Instructions for the task | Give again exactly, and only, the lines between the line holding "这道题目有两个关键的特征：" and the end of the listing, both boundary lines included.
*** Raw data ***
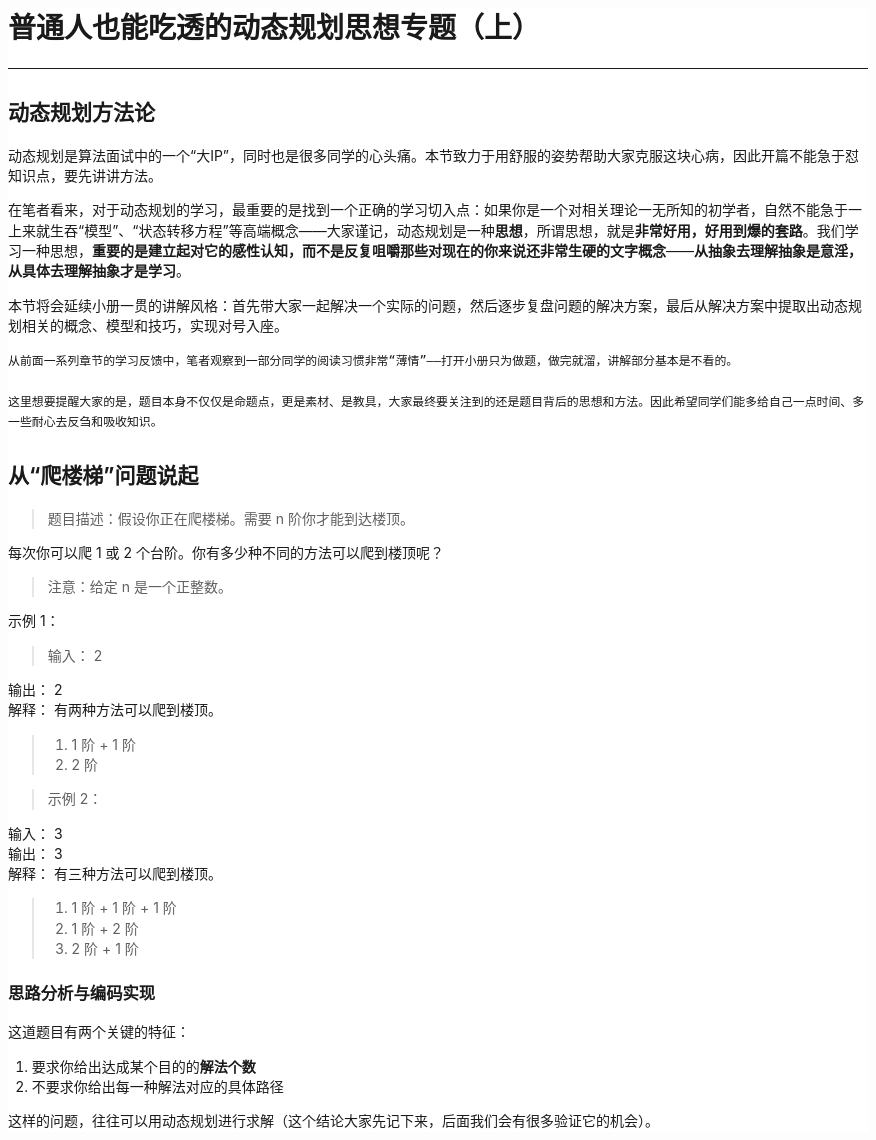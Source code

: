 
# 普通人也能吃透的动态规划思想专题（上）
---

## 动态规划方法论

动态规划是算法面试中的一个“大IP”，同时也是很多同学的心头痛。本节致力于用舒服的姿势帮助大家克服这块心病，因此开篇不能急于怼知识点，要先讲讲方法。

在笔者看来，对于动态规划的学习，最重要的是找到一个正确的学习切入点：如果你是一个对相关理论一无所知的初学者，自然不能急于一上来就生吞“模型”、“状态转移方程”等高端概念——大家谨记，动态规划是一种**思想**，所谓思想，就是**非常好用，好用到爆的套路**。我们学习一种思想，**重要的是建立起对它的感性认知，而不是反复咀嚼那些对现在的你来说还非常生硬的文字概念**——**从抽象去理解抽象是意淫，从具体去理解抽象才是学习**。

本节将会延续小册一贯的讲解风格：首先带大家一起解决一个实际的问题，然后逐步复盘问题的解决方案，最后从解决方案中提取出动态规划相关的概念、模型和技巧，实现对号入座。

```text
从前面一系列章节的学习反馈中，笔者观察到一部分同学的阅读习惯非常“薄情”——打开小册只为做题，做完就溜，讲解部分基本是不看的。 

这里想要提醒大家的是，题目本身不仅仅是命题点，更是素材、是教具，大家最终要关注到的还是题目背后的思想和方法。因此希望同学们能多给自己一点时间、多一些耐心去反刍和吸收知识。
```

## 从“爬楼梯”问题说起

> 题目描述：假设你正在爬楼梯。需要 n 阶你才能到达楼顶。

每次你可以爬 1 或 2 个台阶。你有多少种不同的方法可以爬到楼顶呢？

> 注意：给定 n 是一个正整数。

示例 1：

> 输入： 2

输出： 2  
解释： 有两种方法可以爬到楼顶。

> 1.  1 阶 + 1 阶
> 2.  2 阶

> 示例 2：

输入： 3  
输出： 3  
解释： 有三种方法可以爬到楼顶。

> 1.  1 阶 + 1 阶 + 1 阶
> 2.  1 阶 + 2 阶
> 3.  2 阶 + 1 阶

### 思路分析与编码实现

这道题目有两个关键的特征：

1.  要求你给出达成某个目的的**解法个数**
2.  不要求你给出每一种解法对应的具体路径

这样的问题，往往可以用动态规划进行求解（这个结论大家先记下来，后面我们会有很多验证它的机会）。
*** End of Raw data ***
Reply to the task |
这道题目有两个关键的特征：

1.  要求你给出达成某个目的的**解法个数**
2.  不要求你给出每一种解法对应的具体路径

这样的问题，往往可以用动态规划进行求解（这个结论大家先记下来，后面我们会有很多验证它的机会）。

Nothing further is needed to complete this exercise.